[Opening RECORDS SUPPLIED section]
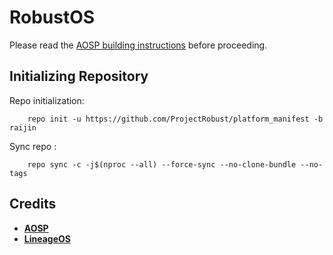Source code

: # RobustOS

Please read the [AOSP building instructions](https://source.android.com/source/index.html) before proceeding.

Initializing Repository
-----------------------

Repo initialization:

        repo init -u https://github.com/ProjectRobust/platform_manifest -b raijin

Sync repo :

        repo sync -c -j$(nproc --all) --force-sync --no-clone-bundle --no-tags


Credits
-------
 * [**AOSP**](https://android.googlesource.com)
 * [**LineageOS**](https://github.com/LineageOS)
[Closing RECORDS SUPPLIED section]
● **WORK ORDER**
Taking the records as a whole, report how many of their lines include the word "github". Nothing but the number is wanted.

● **TASK ANSWER**
2